I have this little red ball that counts the days. Tock, tock. They just flee me, but no worry. I’m living in between the minutes. I’m very much alive at the exact moment it flaps from one day to the next. Tock.
I feel like lighting candles, a lot of them. Maybe even all of them. It’s finally fall. Is it possible to appreciate it from beginning to end? Are we doomed to get bored with everything eventually? I sincerely hope not. After all these years I still really, really appreciate toilet paper.. and hand cream.. and that one song.. and flowers.. and the first time of everything.
If you get christmas presents every day you will get bored in the end, but opening the first christmas present every year never fails to excite me.
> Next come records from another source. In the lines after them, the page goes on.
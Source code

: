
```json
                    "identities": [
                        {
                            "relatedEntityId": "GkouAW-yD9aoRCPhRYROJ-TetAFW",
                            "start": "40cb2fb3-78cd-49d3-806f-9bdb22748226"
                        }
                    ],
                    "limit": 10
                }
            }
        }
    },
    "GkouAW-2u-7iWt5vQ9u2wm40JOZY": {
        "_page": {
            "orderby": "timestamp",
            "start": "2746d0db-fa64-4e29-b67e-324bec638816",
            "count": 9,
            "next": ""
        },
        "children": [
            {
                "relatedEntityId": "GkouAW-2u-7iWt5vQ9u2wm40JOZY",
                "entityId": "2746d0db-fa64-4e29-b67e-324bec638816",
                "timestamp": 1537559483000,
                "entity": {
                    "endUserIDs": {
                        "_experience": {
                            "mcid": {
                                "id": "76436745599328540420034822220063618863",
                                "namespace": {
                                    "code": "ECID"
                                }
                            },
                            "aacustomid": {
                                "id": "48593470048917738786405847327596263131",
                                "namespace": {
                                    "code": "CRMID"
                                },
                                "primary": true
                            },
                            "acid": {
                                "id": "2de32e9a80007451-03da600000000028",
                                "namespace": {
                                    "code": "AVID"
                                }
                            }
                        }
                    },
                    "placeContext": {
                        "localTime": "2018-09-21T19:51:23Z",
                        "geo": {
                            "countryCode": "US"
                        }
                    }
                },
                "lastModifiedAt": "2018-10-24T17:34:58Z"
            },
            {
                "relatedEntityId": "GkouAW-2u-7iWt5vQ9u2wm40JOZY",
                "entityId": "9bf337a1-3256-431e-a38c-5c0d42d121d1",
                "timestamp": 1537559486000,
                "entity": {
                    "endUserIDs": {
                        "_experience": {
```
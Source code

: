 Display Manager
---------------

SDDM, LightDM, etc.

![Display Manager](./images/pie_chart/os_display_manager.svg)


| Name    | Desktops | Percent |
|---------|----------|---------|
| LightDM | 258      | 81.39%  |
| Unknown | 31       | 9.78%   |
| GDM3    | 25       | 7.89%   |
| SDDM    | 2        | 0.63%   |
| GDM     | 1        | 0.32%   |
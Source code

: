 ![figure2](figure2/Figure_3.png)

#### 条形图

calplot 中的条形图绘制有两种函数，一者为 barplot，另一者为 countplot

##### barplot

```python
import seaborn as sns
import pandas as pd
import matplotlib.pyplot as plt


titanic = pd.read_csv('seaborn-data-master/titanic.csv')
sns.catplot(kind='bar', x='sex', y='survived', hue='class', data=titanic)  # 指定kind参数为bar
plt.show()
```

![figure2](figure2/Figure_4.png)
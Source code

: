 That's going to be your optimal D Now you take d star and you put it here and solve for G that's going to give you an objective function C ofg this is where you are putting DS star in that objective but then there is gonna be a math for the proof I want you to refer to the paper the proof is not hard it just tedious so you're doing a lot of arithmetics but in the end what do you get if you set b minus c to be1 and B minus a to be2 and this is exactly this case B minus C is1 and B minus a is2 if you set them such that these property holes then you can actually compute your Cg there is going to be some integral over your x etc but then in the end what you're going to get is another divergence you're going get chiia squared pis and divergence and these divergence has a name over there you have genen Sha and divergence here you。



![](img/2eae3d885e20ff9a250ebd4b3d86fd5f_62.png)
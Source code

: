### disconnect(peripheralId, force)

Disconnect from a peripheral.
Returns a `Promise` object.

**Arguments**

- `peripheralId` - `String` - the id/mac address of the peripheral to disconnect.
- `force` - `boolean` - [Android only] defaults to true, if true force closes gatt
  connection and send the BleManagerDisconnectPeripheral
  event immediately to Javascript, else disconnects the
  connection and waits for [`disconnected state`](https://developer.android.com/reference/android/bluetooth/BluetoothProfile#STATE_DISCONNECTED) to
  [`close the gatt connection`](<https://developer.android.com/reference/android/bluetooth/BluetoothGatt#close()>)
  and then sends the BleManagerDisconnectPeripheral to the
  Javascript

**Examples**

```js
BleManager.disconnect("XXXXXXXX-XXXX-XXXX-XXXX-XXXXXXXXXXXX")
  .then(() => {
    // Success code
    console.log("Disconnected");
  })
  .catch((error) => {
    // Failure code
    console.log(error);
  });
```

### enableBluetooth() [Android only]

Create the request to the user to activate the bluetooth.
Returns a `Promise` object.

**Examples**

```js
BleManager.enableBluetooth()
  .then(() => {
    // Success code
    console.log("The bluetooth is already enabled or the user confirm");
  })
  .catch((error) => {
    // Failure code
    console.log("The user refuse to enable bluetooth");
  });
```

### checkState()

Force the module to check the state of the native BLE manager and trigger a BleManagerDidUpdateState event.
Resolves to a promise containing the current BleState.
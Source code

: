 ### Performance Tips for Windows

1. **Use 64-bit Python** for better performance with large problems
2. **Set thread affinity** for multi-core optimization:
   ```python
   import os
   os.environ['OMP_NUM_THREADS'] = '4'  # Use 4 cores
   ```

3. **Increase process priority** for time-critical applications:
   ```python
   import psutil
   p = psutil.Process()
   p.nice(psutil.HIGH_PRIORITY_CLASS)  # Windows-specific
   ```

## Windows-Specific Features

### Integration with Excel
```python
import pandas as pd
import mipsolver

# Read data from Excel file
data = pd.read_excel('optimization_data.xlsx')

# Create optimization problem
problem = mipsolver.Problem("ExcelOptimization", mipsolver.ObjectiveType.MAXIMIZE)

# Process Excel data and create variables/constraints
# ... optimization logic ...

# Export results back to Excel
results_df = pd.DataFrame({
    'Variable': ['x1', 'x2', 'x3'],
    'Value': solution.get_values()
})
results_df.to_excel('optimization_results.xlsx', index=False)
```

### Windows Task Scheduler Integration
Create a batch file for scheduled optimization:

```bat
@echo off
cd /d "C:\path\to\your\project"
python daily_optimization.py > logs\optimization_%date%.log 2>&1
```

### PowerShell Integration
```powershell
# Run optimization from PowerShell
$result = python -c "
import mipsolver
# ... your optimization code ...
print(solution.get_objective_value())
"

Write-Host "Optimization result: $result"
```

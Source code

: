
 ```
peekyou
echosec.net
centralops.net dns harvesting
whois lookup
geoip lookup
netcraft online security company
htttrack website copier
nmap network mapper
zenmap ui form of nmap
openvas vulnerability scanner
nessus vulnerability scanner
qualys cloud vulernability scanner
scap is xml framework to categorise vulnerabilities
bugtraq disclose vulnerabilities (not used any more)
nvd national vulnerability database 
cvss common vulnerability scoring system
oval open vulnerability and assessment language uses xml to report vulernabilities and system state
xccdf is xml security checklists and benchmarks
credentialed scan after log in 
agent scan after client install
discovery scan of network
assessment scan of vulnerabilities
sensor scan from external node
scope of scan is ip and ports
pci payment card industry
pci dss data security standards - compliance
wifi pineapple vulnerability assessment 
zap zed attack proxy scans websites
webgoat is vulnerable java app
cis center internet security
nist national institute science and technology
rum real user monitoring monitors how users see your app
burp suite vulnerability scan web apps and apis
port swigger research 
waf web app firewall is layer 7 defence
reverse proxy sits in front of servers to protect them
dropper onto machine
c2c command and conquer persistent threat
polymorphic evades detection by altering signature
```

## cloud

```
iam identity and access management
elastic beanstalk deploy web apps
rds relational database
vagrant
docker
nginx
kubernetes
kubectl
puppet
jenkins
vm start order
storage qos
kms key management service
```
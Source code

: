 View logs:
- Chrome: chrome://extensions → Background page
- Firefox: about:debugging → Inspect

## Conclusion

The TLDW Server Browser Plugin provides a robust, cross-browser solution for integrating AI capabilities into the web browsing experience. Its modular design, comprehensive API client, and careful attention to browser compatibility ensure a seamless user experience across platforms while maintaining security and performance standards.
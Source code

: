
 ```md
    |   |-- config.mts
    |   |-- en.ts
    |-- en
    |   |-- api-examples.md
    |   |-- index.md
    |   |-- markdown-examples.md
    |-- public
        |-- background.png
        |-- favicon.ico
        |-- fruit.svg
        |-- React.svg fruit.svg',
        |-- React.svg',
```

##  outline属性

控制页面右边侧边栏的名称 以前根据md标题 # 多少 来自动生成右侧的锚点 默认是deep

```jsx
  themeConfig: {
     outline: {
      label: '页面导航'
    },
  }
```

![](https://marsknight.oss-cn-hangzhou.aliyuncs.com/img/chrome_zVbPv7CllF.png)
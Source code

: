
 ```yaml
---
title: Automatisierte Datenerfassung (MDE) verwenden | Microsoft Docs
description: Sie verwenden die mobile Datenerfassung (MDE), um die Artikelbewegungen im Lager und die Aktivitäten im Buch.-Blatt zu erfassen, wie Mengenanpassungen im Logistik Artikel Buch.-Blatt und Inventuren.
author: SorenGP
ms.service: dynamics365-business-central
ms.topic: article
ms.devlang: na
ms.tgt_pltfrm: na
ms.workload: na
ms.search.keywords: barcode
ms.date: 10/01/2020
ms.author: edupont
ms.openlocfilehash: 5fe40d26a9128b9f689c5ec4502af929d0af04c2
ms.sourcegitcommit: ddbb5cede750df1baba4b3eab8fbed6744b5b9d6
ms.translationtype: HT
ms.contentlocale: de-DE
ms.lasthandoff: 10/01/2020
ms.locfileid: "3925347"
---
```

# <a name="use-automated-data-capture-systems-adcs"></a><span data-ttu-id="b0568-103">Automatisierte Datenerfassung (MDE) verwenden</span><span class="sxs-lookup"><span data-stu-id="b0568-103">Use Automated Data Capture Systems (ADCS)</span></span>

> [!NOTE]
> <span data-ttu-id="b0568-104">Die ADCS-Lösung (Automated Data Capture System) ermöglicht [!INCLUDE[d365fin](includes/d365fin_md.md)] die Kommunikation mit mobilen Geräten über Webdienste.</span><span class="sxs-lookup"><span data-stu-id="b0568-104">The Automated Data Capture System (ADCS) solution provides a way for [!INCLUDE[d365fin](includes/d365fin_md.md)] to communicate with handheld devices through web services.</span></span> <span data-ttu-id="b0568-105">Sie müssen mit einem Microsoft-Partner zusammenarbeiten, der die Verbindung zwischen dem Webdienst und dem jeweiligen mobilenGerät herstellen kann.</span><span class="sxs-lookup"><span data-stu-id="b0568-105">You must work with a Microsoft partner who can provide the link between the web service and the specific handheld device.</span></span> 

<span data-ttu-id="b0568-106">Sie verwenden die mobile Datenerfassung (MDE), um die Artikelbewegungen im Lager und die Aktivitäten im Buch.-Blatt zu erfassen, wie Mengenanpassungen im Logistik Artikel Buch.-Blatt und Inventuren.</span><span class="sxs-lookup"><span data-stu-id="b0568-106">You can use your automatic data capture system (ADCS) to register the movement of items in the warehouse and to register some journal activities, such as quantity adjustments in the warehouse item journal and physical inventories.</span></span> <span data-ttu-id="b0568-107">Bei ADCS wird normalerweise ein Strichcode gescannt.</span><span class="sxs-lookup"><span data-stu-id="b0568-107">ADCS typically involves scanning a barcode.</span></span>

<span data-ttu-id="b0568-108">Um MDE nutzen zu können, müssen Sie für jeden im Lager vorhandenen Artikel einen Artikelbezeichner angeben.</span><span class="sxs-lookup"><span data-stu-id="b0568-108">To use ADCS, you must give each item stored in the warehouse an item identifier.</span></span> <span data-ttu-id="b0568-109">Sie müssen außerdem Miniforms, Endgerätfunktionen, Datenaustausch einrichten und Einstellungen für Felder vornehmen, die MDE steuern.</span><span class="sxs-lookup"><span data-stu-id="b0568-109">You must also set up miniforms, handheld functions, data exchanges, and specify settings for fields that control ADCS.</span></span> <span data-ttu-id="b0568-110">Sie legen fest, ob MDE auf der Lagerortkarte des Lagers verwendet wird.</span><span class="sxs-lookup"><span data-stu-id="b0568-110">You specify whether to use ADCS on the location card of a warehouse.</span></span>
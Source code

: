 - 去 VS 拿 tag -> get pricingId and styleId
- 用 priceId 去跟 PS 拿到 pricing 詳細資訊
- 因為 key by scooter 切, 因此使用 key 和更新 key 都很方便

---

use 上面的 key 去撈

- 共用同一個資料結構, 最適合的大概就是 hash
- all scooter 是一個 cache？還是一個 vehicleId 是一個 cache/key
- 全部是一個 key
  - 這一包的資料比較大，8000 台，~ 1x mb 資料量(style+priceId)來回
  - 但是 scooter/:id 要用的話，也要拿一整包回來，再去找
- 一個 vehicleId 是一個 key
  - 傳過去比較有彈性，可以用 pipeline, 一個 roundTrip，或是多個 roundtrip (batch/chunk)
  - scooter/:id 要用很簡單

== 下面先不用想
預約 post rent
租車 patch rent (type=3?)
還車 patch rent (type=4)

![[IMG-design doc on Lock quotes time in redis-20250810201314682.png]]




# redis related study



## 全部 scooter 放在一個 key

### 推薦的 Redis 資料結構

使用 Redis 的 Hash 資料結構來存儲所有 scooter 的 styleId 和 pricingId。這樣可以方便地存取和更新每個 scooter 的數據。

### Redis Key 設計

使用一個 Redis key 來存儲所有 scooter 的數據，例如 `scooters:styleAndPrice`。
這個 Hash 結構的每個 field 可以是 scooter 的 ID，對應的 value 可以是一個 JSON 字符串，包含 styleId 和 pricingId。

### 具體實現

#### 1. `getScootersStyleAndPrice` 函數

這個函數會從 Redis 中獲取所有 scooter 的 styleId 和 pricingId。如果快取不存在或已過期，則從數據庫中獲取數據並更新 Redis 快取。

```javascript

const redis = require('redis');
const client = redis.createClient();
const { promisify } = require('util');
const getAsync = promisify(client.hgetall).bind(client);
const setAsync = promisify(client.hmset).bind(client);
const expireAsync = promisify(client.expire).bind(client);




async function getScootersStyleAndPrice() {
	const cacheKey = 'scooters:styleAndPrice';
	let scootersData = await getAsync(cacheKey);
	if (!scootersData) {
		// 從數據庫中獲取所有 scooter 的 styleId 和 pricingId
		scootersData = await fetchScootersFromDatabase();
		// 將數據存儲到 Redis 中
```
I’m also never bored by the days passing by. I get a new day every day, and I seldom welcome it with a “oh no, not again..” I find my people like my days being very various and sometimes surprising. I don’t think I’ll ever get enough of either.
As you not so much hear as read I’ve finally had a really good day. I meant to write that I earned it, but it’s hard to declare that I did. Thankyou anyway.
My school is in order, and my mother has cleaned my appartment. Clothes are tumbling around in the machine and I know what to do tomorrow. I’m in some sort of imagined control, even if so only for a tock. Today I rule my hill.